Ella y muchos otros aquí buscan a sus familiares, pero las pruebas de ADN no muestran coincidencia. ¡Qué desgracia de posguerra! Tal vez esto no pasaría si existiera una política estatal de búsqueda de desaparecidos, obvia quimera. Mucha gente que no está enterada del programa de búsqueda de desaparecidos, otros que sí lo están, pero una resignación profunda o una desesperanza honda les impide involucrarse.
* * *
San Juan Comalapa, jueves 21 de junio. A las 8 de la mañana, en el salón comunal la cadena humana está regresando las 172 cajas al camión. Hay mucha más gente que ayer, bastantes vienen de la capital o de municipios vecinos como San Martín Jilotepeque, uno de los más desgarrados por la violencia contrainsurgente.
Cerca de las 11 de la mañana empezamos a caminar hacia Paʹlabor, espacio infame que hoy será rebautizado como santuario de libertad. Encabezados por autoridades locales, hombres y mujeres, caminamos por la carretera principal. En el trayecto, algún campesino detiene su faena para observarnos por unos segundos. Cuando por fin llegamos a nuestro destino, la adrenalina está a tope.
Nos encontramos sobre un pequeño cerro rodeado de pinos con un colorido mural al fondo. Hay mucha gente esperando y el ambiente es casi festivo. No se percibe ninguna huella del destacamento que el ejército instaló aquí en 1981, en cambio, sí son visibles las fosas donde hace 15 años se encontraron 220 osamentas. Desde entonces sólo se logró identificar a 48 personas y se descubrió que muchas eran originarias de otros municipios de Chimaltenango, de la capital y de Mixco, varios eran militantes de organizaciones revolucionarias.

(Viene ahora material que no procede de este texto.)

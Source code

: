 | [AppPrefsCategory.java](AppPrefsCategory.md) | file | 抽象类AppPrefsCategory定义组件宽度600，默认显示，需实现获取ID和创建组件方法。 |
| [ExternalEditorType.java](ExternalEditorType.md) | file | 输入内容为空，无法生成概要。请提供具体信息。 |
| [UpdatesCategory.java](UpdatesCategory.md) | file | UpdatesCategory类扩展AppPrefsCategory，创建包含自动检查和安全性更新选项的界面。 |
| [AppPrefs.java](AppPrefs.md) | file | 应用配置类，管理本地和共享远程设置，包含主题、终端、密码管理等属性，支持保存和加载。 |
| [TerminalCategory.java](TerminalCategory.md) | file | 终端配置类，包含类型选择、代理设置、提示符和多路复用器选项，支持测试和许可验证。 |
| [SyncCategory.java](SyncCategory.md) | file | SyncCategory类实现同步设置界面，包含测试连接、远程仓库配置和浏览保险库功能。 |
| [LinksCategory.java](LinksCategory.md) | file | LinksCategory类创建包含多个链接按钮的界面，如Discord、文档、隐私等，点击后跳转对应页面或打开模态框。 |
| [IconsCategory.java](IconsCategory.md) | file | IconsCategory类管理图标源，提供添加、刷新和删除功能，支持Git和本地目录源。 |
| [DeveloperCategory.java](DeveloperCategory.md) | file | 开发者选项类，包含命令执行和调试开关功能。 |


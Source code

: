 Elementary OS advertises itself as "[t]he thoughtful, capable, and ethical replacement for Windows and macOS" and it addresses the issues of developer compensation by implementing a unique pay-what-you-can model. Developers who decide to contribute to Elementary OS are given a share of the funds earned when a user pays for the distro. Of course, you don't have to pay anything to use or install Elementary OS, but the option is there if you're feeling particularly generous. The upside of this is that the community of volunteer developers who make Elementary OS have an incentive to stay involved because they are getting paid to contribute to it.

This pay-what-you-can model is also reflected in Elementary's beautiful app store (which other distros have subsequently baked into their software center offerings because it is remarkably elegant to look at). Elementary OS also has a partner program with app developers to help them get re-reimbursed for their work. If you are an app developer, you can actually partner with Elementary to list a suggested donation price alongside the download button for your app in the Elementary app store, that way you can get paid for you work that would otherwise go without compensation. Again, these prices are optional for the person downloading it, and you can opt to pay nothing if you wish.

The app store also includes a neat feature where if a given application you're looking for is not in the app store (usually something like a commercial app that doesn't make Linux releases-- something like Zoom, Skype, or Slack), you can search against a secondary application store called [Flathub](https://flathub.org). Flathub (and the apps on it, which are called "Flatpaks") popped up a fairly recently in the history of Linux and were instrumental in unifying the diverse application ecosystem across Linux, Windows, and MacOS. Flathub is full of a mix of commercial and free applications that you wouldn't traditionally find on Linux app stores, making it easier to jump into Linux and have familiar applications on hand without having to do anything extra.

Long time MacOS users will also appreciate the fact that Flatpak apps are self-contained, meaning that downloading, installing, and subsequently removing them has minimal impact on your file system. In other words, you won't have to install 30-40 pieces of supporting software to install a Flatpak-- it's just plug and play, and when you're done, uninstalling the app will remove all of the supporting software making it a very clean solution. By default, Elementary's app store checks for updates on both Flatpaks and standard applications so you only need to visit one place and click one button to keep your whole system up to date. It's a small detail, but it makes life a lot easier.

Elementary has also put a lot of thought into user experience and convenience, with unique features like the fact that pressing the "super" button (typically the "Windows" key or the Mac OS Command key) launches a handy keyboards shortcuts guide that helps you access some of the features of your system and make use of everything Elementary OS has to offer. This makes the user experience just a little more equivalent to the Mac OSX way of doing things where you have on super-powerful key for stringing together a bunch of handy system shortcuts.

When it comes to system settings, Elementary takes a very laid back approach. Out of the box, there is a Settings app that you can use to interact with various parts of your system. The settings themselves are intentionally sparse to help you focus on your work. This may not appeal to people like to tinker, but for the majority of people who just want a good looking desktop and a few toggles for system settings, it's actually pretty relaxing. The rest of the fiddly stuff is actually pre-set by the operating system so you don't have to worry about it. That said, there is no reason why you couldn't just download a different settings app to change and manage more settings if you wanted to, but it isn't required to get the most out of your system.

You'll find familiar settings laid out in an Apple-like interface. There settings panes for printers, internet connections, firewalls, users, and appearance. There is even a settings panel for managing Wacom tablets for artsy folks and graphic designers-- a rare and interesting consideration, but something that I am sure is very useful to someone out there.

Ahora sí se arma la última cadena humana que regresa a los 172 seres a su probable lugar de ejecución. Imagino el ingreso de un prisionero traído de lejos en una madrugada de frío atroz. Me pregunto si le quedan aún impulsos de escapar o si está ya entregado a su destino mortal, si piensa en su familia o en sus camaradas, si alcanza a imaginar un futuro digno para esta sociedad.
Rosalina Tuyuc, la célebre líder de Conavigua, inaugura oficialmente este lugar como recinto y memorial dedicado a todos los muertos y desparecidos de la guerra. El proceso para llegar aquí ha sido muy largo: tramitar los permisos para efectuar la exhumación, conseguir voluntarios para que vinieran a excavar, animar a las familias a hacerse pruebas de ADN para alimentar las bases de datos de desaparecidos, conseguir dinero para comprar este terreno, diseñar el memorial y organizar esta ceremonia.
Rosalina dice que en este acto estamos regresando con cariño y libertad a quienes dejaron aquí su vida y su historia a través de actos violentos. A su discurso le siguen el de Aquiles Linares, cuyo hermano fue encontrado aquí; una grabación de Emma Theissen; una oración ecuménica y diversos actos culturales. El público está integrado por líderes campesinos, activistas de derechos humanos, exguerrilleros, religiosos, familiares de desaparecidos, artistas y académicos.
Ahora sí puede decirse que Guatemala cuenta con un “lugar de memoria”[1] digno y universal –la Catedral nunca lo fue–. Esta puede ser una oportunidad para abrir y complejizar nuestro procesos memoriales. Tal vez sea tiempo de abandonar el lenguaje aséptico y despolitizado con el que hablamos de los muertos de la guerra. Tal vez sea hora de dejar de promover la figura de las víctimas políticamente pasivas o neutrales. Tal vez sea el momento de pensar cómo vamos a desarmar la razón del Estado terrorista convertida en sentido común: que la gente que se rebela contra el Estado merece ser torturada, mientras que la que no lo hace, no.Gracias, Aquiles Linares, por nombrar camaradas a estos seres sin dueño.